In this blog post I will show you how to slice-n-dice the data set from Adult Data Set MLR which contains income data for about 32000 people. We will look at the data and build a machine learning model (a logistic regression), which tries to predict if a person will make more than $50K a year, given data like education, gender and martial status.
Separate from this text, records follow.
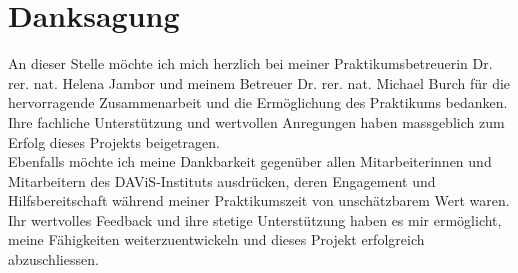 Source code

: \documentclass[a4paper, 12pt]{scrartcl}
\begin{document}
\clearpage
	\section{Danksagung}
	\label{sec:danksagung}
An dieser Stelle möchte ich mich herzlich bei meiner Praktikumsbetreuerin Dr. rer. nat. Helena Jambor und meinem Betreuer Dr. rer. nat. Michael Burch für die hervorragende Zusammenarbeit und die Ermöglichung des Praktikums bedanken. Ihre fachliche Unterstützung und wertvollen Anregungen haben massgeblich zum Erfolg dieses Projekts beigetragen.\\[1em]Ebenfalls möchte ich meine Dankbarkeit gegenüber allen Mitarbeiterinnen und Mitarbeitern des DAViS-Instituts ausdrücken, deren Engagement und Hilfsbereitschaft während meiner Praktikumszeit von unschätzbarem Wert waren. Ihr wertvolles Feedback und ihre stetige Unterstützung haben es mir ermöglicht, meine Fähigkeiten weiterzuentwickeln und dieses Projekt erfolgreich abzuschliessen.


\intextsep 5pt




\newpage
{}
\setcounter{page}{4}

\newpage
\nocite{*} %
\printbibliography[heading=bibnumbered, title={Literaturverzeichnis}, notkeyword=verwendet] %








%




\end{document}

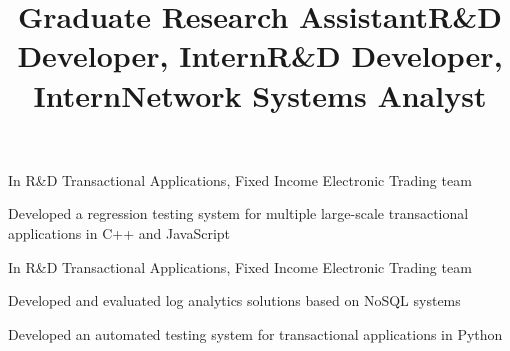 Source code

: \documentclass[margin,line]{resume}
\begin{document}
\begin{resume}
    \title{\textbf{Graduate Research Assistant}}
    \begin{position}\end{position}

    \title{\textbf{R\&D Developer, Intern}}
    \begin{position}
    \end{position}
    
    In R\&D Transactional Applications, Fixed Income Electronic Trading team
    \begin{list3}
    \item Developed a regression testing system for multiple large-scale transactional applications in C++ and JavaScript
    \end{list3}

    \title{\textbf{R\&D Developer, Intern}}
    \begin{position}

    In R\&D Transactional Applications, Fixed Income Electronic Trading team
    \begin{list3}
    \item Developed and evaluated log analytics solutions based on NoSQL systems
    \item Developed an automated testing system for transactional applications in Python
    \end{list3}
    \end{position}
    
    \title{\textbf{Network Systems Analyst}}
    \begin{position}
    \vspace{-2mm}
    \end{position}


\end{resume}
\end{document}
Let’s first import some libraries that we are going to need for our analysis

In [1]:

import pandas as pd
import numpy as np
import statsmodels as sm
import sklearn as skl
import sklearn.preprocessing as preprocessing
import sklearn.linear_model as linear_model
import sklearn.cross_validation as cross_validation
import sklearn.metrics as metrics
import sklearn.tree as tree
import seaborn as sns

First we need to read the data from the file, which contains comma separated columns. With the command below we will read the data skipping any spaces before/after the commas and mark the values ‘?’ as missing data points.

Load the data

In [2]:

original_data = pd.read_csv(
    "adult.data.txt",
    names=[
        "Age", "Workclass", "fnlwgt", "Education", "Education-Num", "Martial Status",
        "Occupation", "Relationship", "Race", "Sex", "Capital Gain", "Capital Loss",
        "Hours per week", "Country", "Target"],
        sep=r'\s*,\s*',
        engine='python',
        na_values="?")
original_data.tail()
Age Workclass fnlwgt Education Education-Num Martial Status Occupation Relationship Race Sex Capital Gain Capital Loss Hours per week Country Target
32556 27 Private 257302 Assoc-acdm 12 Married-civ-spouse Tech-support Wife White Female 0 0 38 United-States <=50K
32557 40 Private 154374 HS-grad 9 Married-civ-spouse Machine-op-inspct Husband White Male 0 0 40 United-States >50K
32558 58 Private 151910 HS-grad 9 Widowed Adm-clerical Unmarried White Female 0 0 40 United-States <=50K
32559 22 Private 201490 HS-grad 9 Never-married Adm-clerical Own-child White Male 0 0 20 United-States <=50K
32560 52 Self-emp-inc 287927 HS-grad 9 Married-civ-spouse Exec-managerial Wife White Female 15024 0 40 United-States >50K

Analyze the data

Let’s plot the distribution of each feature, so that we have a better understanding what we have in our data. We draw the number of values for each category feature and the histogram of the values for each continuous feature.

In [3]:

fig = plt.figure(figsize=(20,15))
cols = 5
rows = ceil(float(original_data.shape[1]) / cols)
for i, column in enumerate(original_data.columns):
    ax = fig.add_subplot(rows, cols, i + 1)
    ax.set_title(column)
    if original_data.dtypes[column] == np.object:
        original_data[column].value_counts().plot(kind="bar", axes=ax)
    else:
        original_data[column].hist(axes=ax)
        plt.xticks(rotation="vertical")
plt.subplots_adjust(hspace=0.7, wspace=0.2)

png

As you can see from the plots above our data is mostly concentrated in the USA with mostly male white people. This is a good thing to notice, as it may impact the conclusions we come to later.

In [4]:

(original_data["Country"].value_counts() / original_data.shape[0]).head()
United-States    0.895857
Mexico           0.019748
Philippines      0.006081
Germany          0.004207
Canada           0.003716
dtype: float64

Indeed! 89% of the samples are for people from the US. Mexico comes next with less than 2%.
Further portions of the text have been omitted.